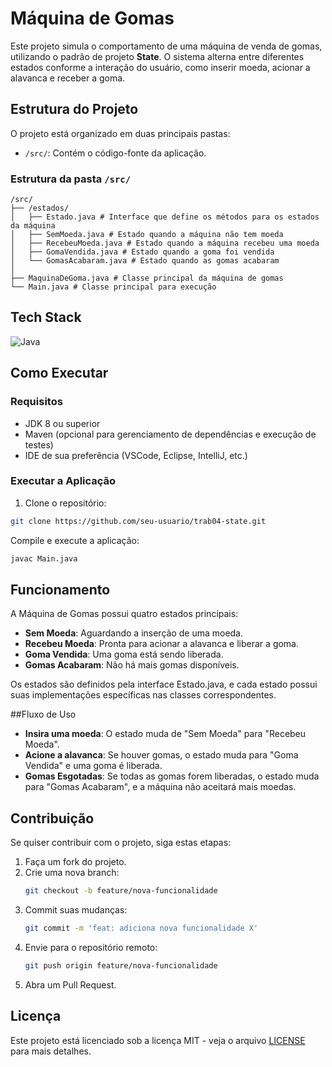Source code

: # Máquina de Gomas

Este projeto simula o comportamento de uma máquina de venda de gomas, utilizando o padrão de projeto **State**. O sistema alterna entre diferentes estados conforme a interação do usuário, como inserir moeda, acionar a alavanca e receber a goma.

## Estrutura do Projeto

O projeto está organizado em duas principais pastas:

- `/src/`: Contém o código-fonte da aplicação.

### Estrutura da pasta `/src/`
```
/src/
├── /estados/
│   ├── Estado.java # Interface que define os métodos para os estados da máquina
│   ├── SemMoeda.java # Estado quando a máquina não tem moeda 
│   ├── RecebeuMoeda.java # Estado quando a máquina recebeu uma moeda
│   ├── GomaVendida.java # Estado quando a goma foi vendida
│   └── GomasAcabaram.java # Estado quando as gomas acabaram 
│
├── MaquinaDeGoma.java # Classe principal da máquina de gomas
└── Main.java # Classe principal para execução
```

## Tech Stack

![Java](https://img.shields.io/badge/java-%23ED8B00.svg?style=plastic&logo=openjdk&logoColor=white)


## Como Executar

### Requisitos

- JDK 8 ou superior
- Maven (opcional para gerenciamento de dependências e execução de testes)
- IDE de sua preferência (VSCode, Eclipse, IntelliJ, etc.)

### Executar a Aplicação

1. Clone o repositório:

```bash
git clone https://github.com/seu-usuario/trab04-state.git
```

Compile e execute a aplicação:
```bash
javac Main.java
```

## Funcionamento

A Máquina de Gomas possui quatro estados principais:

- **Sem Moeda**: Aguardando a inserção de uma moeda.
- **Recebeu Moeda**: Pronta para acionar a alavanca e liberar a goma.
- **Goma Vendida**: Uma goma está sendo liberada.
- **Gomas Acabaram**: Não há mais gomas disponíveis.

Os estados são definidos pela interface Estado.java, e cada estado possui suas implementações específicas nas classes correspondentes.

##Fluxo de Uso

- **Insira uma moeda**: O estado muda de "Sem Moeda" para "Recebeu Moeda".
- **Acione a alavanca**: Se houver gomas, o estado muda para "Goma Vendida" e uma goma é liberada.
- **Gomas Esgotadas**: Se todas as gomas forem liberadas, o estado muda para "Gomas Acabaram", e a máquina não aceitará mais moedas.

## Contribuição

Se quiser contribuir com o projeto, siga estas etapas:

1. Faça um fork do projeto.
2. Crie uma nova branch: 
   ```bash
   git checkout -b feature/nova-funcionalidade
   ```
3. Commit suas mudanças: 
   ```bash
   git commit -m 'feat: adiciona nova funcionalidade X'
   ```
4. Envie para o repositório remoto: 
   ```bash
   git push origin feature/nova-funcionalidade
   ```
5. Abra um Pull Request.

## Licença

Este projeto está licenciado sob a licença MIT - veja o arquivo [LICENSE](LICENSE) para mais detalhes.
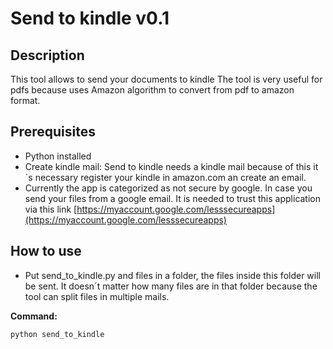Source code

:# Send to kindle v0.1

## Description
This tool allows to send your documents to kindle
The tool is very useful for pdfs because uses Amazon algorithm to convert from pdf to amazon format.


## Prerequisites

* Python installed
* Create kindle mail: Send to kindle needs a kindle mail because of this it´s necessary register your kindle in amazon.com an create an email.
* Currently the app is categorized as not secure by google. In case you send your files from a google email. It is needed to trust this application via this link 
[https://myaccount.google.com/lesssecureapps](https://myaccount.google.com/lesssecureapps)

## How to use 

* Put send_to_kindle.py and files in a folder, the files inside this folder will be sent. It doesn´t matter how many files are in that folder because the tool can split files in multiple mails.

**Command:**
```
python send_to_kindle
```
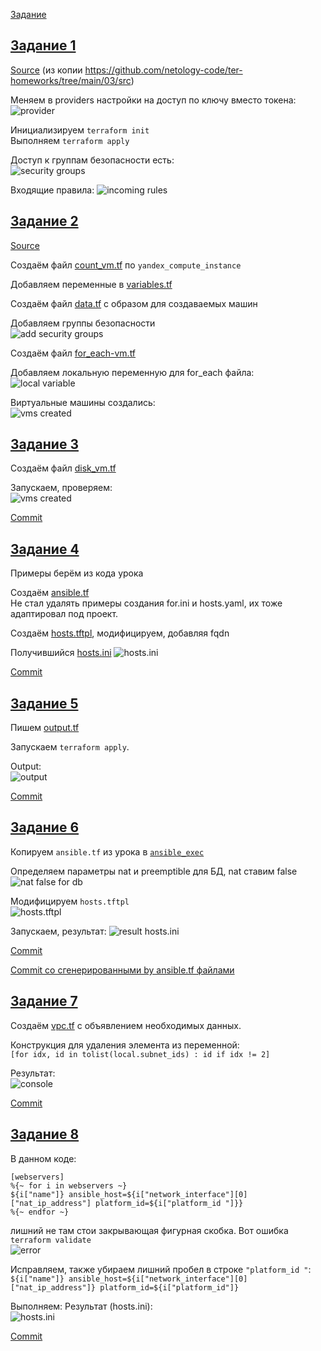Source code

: [Задание](https://github.com/netology-code/ter-homeworks/blob/main/03/hw-03.md)

## [Задание 1](tasks/task1.md)
[Source](src1/) (из копии https://github.com/netology-code/ter-homeworks/tree/main/03/src)

Меняем в providers настройки на доступ по ключу вместо токена:  
![provider](images/image01.png)

Инициализируем `terraform init`  
Выполняем `terraform apply`

Доступ к группам безопасности есть:  
![security groups](images/image02.png)

Входящие правила:
![incoming rules](images/image03.png)

## [Задание 2](tasks/task2.md)
[Source](src2/)

Создаём файл [count_vm.tf](https://terraform-provider.yandexcloud.net/Resources/compute_instance) по `yandex_compute_instance`

Добавляем переменные в [variables.tf](src/variables.tf)

Создаём файл [data.tf](src/data.tf) с образом для создаваемых машин

Добавляем группы безопасности  
![add security groups](images/image04.png)

Создаём файл [for_each-vm.tf](src/for_each-vm.tf)

Добавляем локальную переменную для for_each файла:  
![local variable](images/image06.png)

Виртуальные машины создались:  
![vms created](images/image05.png)

## [Задание 3](tasks/task3.md)

Создаём файл [disk_vm.tf](src/disk_vm.tf)

Запускаем, проверяем:  
![vms created](images/image07.png)

[Commit](https://github.com/SergueiMoscow/DevOps-Terraform-03/commit/44cea5541b9a5ea7e37a81cd2f84550d463795ca)

## [Задание 4](tasks/task4.md)

Примеры берём из кода урока

Создаём [ansible.tf](src/ansible.tf)  
Не стал удалять примеры создания for.ini и hosts.yaml, их тоже адаптировал под проект.

Создаём [hosts.tftpl](src/hosts.tftpl), модифицируем, добавляя fqdn

Получившийся [hosts.ini](src/hosts.ini)
![hosts.ini](images/image08.png)

[Commit](https://github.com/SergueiMoscow/DevOps-Terraform-03/commit/1dc9fa826e313f4d77cd6612248aaf760a543c0c)

## [Задание 5](tasks/task5.md)

Пишем [output.tf](src/output.tf)

Запускаем `terraform apply`.

Output:  
![output](images/image09.png)

[Commit](https://github.com/SergueiMoscow/DevOps-Terraform-03/commit/049f63b60263a5578777cde5e344aa105fae58b0)

## [Задание 6](tasks/task6.md)

Копируем `ansible.tf` из урока в [`ansible_exec`](src/ansible_exec.tf)

Определяем параметры nat и preemptible для БД, nat ставим false  
![nat false for db](images/image10.png)

Модифицируем `hosts.tftpl`  
![hosts.tftpl](images/image11.png)

Запускаем, результат:
![result hosts.ini](images/image12.png)

[Commit](https://github.com/SergueiMoscow/DevOps-Terraform-03/commit/88b05f9b4e5fa21dac6bd935dcc7b69aa04009b2)

[Commit со сгенерированными by ansible.tf файлами](https://github.com/SergueiMoscow/DevOps-Terraform-03/commit/847be9e624996bd9b746ffbd2ae56edc546467a7)

## [Задание 7](tasks/task7.md)

Создаём [vpc.tf](src/vpc.tf) с объявлением необходимых данных.

Конструкция для удаления элемента из переменной:  
`[for idx, id in tolist(local.subnet_ids) : id if idx != 2]`

Результат:  
![console](images/image13.png)

[Commit](https://github.com/SergueiMoscow/DevOps-Terraform-03/commit/7a27edfa67d9cff955305a2c19cd9fddf3365c09)

## [Задание 8](tasks/task8.md)

В данном коде:  
```
[webservers]
%{~ for i in webservers ~}
${i["name"]} ansible_host=${i["network_interface"][0]["nat_ip_address"] platform_id=${i["platform_id "]}}
%{~ endfor ~}
```
лишний не там стои закрывающая фигурная скобка. Вот ошибка `terraform validate`  
![error](images/image14.png)

Исправляем, также убираем лишний пробел в строке `"platform_id "`:  
`${i["name"]} ansible_host=${i["network_interface"][0]["nat_ip_address"]} platform_id=${i["platform_id"]}`

Выполняем:
Результат (hosts.ini):  
![hosts.ini](images/image15.png)

[Commit](https://github.com/SergueiMoscow/DevOps-Terraform-03/commit/182d2aec89d38426f022d4a27d10a75f32afb764)

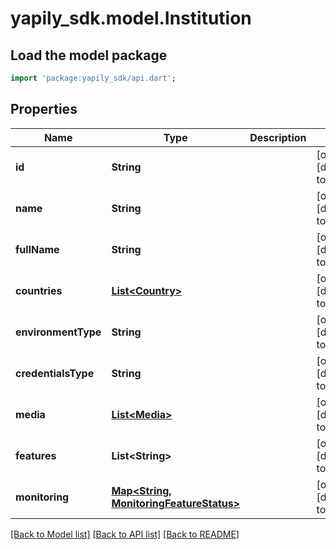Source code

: # yapily_sdk.model.Institution

## Load the model package
```dart
import 'package:yapily_sdk/api.dart';
```

## Properties
Name | Type | Description | Notes
------------ | ------------- | ------------- | -------------
**id** | **String** |  | [optional] [default to null]
**name** | **String** |  | [optional] [default to null]
**fullName** | **String** |  | [optional] [default to null]
**countries** | [**List&lt;Country&gt;**](Country.md) |  | [optional] [default to []]
**environmentType** | **String** |  | [optional] [default to null]
**credentialsType** | **String** |  | [optional] [default to null]
**media** | [**List&lt;Media&gt;**](Media.md) |  | [optional] [default to []]
**features** | **List&lt;String&gt;** |  | [optional] [default to []]
**monitoring** | [**Map&lt;String, MonitoringFeatureStatus&gt;**](MonitoringFeatureStatus.md) |  | [optional] [default to {}]

[[Back to Model list]](../README.md#documentation-for-models) [[Back to API list]](../README.md#documentation-for-api-endpoints) [[Back to README]](../README.md)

------------------------------------------------

Required action
Looking at the data above, write out exactly the lines that start at the one containing "Создаём файл [for_each-vm.tf](src/for_each-vm.tf)" and end at the one containing "## [Задание 6](tasks/task6.md)"; include both and nothing beyond.

Expected answer
Создаём файл [for_each-vm.tf](src/for_each-vm.tf)

Добавляем локальную переменную для for_each файла:  
![local variable](images/image06.png)

Виртуальные машины создались:  
![vms created](images/image05.png)

## [Задание 3](tasks/task3.md)

Создаём файл [disk_vm.tf](src/disk_vm.tf)

Запускаем, проверяем:  
![vms created](images/image07.png)

[Commit](https://github.com/SergueiMoscow/DevOps-Terraform-03/commit/44cea5541b9a5ea7e37a81cd2f84550d463795ca)

## [Задание 4](tasks/task4.md)

Примеры берём из кода урока

Создаём [ansible.tf](src/ansible.tf)  
Не стал удалять примеры создания for.ini и hosts.yaml, их тоже адаптировал под проект.

Создаём [hosts.tftpl](src/hosts.tftpl), модифицируем, добавляя fqdn

Получившийся [hosts.ini](src/hosts.ini)
![hosts.ini](images/image08.png)

[Commit](https://github.com/SergueiMoscow/DevOps-Terraform-03/commit/1dc9fa826e313f4d77cd6612248aaf760a543c0c)

## [Задание 5](tasks/task5.md)

Пишем [output.tf](src/output.tf)

Запускаем `terraform apply`.

Output:  
![output](images/image09.png)

[Commit](https://github.com/SergueiMoscow/DevOps-Terraform-03/commit/049f63b60263a5578777cde5e344aa105fae58b0)

## [Задание 6](tasks/task6.md)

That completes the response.